Lucidya secured $1.1 million in seed funding in January 2019 from investors such as VentureSouq, SEEDRA Ventures, and the Saudi Venture Capital Company. In January 2022, the company raised $6 million in a Series A funding round led by Rua Growth Fund, with participation from M.A.L Ventures and AlRashed Group.

In 2021, the company introduced the Lucidya CXM platform. The following year, Lucidya launched two new products: Profiles, an AI-powered customer data platform, and Survey, a feedback analysis tool.

In 2023, Lucidya unveiled Luci, an AI-powered virtual analyst designed to provide insights and recommendations based on customer interactions.

In 2024, the company introduced OmniServe, a platform for managing brand interactions.

In April 2025, Lucidya received a SAR 5 million (approximately US$1.3 million) grant from Saudi Arabia's National Technology Development Program.

In July 2025, Lucidya closed a US$30 million Series B funding round led by Impact46, with participation from Wa'ed Ventures (Aramco's venture arm), Takamol Ventures, SparkLabs Group, Rua Growth Fund, and ARG.
== Overview ==
Lucidya offers a unified CXM platform that integrates various tools for managing customer experiences. The platform uses artificial intelligence to provide real-time insights and engagement for organizations. Lucidya serves enterprises, governments, and SMEs in 11 countries in the Arab world, primarily focusing on customers in Saudi Arabia and the GCC region.

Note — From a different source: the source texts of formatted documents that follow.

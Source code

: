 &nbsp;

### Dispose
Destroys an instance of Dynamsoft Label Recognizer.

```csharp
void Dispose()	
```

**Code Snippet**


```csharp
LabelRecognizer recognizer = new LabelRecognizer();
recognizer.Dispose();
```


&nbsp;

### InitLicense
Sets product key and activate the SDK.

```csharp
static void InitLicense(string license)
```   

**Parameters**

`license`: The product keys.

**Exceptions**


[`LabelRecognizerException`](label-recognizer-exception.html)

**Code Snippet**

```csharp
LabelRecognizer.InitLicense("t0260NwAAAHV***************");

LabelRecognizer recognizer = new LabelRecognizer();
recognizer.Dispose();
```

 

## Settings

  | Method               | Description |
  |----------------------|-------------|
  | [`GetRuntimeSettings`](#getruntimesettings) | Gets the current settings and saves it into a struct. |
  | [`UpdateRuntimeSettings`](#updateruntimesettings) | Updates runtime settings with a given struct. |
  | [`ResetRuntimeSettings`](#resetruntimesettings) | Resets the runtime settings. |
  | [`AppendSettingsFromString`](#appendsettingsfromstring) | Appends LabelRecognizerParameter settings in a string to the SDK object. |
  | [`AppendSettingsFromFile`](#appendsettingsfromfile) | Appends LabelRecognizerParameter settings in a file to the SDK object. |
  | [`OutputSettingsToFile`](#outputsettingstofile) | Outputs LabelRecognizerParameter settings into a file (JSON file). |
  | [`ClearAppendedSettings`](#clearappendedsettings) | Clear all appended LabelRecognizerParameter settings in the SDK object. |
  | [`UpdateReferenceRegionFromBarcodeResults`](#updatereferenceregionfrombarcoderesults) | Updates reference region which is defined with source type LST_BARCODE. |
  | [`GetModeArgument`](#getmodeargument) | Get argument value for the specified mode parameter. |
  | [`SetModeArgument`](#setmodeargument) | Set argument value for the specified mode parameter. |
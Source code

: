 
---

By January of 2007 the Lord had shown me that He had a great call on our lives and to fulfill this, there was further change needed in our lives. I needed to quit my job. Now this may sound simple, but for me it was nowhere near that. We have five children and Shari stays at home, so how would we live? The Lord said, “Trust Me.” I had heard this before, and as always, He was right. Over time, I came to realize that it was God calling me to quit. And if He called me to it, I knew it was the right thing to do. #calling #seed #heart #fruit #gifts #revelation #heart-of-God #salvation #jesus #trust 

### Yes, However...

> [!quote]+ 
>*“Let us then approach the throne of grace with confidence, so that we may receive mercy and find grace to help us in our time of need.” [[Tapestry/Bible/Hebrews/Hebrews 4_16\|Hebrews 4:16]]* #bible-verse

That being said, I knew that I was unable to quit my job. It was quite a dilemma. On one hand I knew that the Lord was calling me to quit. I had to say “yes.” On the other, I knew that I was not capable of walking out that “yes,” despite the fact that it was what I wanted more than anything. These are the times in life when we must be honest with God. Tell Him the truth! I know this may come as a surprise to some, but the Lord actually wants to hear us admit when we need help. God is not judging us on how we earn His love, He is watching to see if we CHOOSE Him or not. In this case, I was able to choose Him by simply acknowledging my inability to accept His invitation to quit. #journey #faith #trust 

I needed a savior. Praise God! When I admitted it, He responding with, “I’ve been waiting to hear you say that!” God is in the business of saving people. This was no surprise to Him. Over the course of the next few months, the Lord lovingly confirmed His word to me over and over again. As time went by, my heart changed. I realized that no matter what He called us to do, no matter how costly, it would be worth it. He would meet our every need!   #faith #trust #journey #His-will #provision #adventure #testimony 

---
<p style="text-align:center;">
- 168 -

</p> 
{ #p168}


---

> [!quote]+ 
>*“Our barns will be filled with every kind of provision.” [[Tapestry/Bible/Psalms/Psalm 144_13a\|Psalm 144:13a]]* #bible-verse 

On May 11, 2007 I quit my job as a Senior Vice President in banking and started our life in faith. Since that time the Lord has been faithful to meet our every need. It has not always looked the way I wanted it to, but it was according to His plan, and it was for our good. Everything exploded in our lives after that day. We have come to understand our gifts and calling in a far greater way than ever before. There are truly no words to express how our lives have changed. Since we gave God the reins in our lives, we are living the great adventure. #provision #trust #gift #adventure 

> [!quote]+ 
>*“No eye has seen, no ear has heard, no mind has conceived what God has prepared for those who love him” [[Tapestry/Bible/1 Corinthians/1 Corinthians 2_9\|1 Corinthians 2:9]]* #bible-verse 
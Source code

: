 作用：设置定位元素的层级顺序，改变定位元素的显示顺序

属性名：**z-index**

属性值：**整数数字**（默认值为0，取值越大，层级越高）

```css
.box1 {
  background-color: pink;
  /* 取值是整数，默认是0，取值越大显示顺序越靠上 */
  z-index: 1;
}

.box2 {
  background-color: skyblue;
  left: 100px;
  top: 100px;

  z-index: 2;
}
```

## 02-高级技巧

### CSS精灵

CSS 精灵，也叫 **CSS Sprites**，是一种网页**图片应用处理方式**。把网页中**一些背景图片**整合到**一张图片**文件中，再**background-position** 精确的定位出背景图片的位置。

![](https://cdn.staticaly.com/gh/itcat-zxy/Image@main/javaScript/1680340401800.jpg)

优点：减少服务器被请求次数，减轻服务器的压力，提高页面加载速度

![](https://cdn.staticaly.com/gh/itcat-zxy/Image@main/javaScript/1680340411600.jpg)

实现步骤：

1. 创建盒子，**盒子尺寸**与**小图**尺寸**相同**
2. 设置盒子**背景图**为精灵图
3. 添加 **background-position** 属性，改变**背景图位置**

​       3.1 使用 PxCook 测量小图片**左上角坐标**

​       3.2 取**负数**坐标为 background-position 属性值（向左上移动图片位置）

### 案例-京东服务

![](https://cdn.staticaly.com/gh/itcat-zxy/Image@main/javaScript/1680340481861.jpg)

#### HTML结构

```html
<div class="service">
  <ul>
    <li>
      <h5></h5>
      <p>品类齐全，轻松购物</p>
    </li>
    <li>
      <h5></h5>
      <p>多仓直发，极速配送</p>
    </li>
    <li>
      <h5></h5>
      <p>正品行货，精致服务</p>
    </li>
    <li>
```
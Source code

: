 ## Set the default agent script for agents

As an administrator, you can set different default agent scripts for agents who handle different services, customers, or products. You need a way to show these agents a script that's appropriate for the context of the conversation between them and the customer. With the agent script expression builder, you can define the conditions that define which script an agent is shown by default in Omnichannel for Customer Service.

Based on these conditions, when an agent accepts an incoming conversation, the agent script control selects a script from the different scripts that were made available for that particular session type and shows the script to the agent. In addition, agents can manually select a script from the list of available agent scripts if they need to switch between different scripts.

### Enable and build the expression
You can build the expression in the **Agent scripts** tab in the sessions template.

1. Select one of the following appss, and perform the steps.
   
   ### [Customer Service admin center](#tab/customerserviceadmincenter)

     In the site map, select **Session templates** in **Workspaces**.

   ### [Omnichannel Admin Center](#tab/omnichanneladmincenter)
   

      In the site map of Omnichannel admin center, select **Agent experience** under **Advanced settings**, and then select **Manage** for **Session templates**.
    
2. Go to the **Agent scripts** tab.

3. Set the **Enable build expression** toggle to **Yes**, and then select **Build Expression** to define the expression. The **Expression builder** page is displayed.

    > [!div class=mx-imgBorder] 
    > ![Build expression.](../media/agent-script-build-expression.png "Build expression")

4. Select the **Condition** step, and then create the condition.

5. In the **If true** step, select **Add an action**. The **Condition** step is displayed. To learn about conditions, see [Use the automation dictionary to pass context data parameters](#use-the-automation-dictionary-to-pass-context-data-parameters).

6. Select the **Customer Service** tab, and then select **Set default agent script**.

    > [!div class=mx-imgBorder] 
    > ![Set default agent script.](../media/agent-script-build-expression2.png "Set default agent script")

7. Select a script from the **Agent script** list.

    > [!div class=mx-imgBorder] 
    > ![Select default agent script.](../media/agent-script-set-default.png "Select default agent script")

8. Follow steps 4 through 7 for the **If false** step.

Features include Arabic language analysis (the platform provides sentiment analysis with 92% accuracy across 15 Arabic dialects), real-time engagement (tools for identifying, reaching, and engaging customers in real-time), AI-driven insights (deep analytics for optimizing customer experiences and reducing operational costs), and privacy compliance (adhering to global and regional data privacy regulations, including GDPR, SOC2, and Saudi Arabia's personal data protection law).

== Operations ==
Lucidya's headquarters are in Riyadh, Saudi Arabia, with an additional office in Jeddah. The company employs over 150 people. The company adopted a four-day workweek. Abdullah Asiri is founder and CEO of the company and Zuhair Khayyat is co-founder and CTO.

Lucidya has earned several accolades, including the Great Place to Work Certification (2023), LinkedIn's #1 Saudi Startup (2023), G2 High Performer (2021, 2022, 2023), G2 Leader (2023), Capterra's Best Ease of Use (2021), and Crozdesk Quality Choice, Trusted Vendor, and Happiest Users (2023).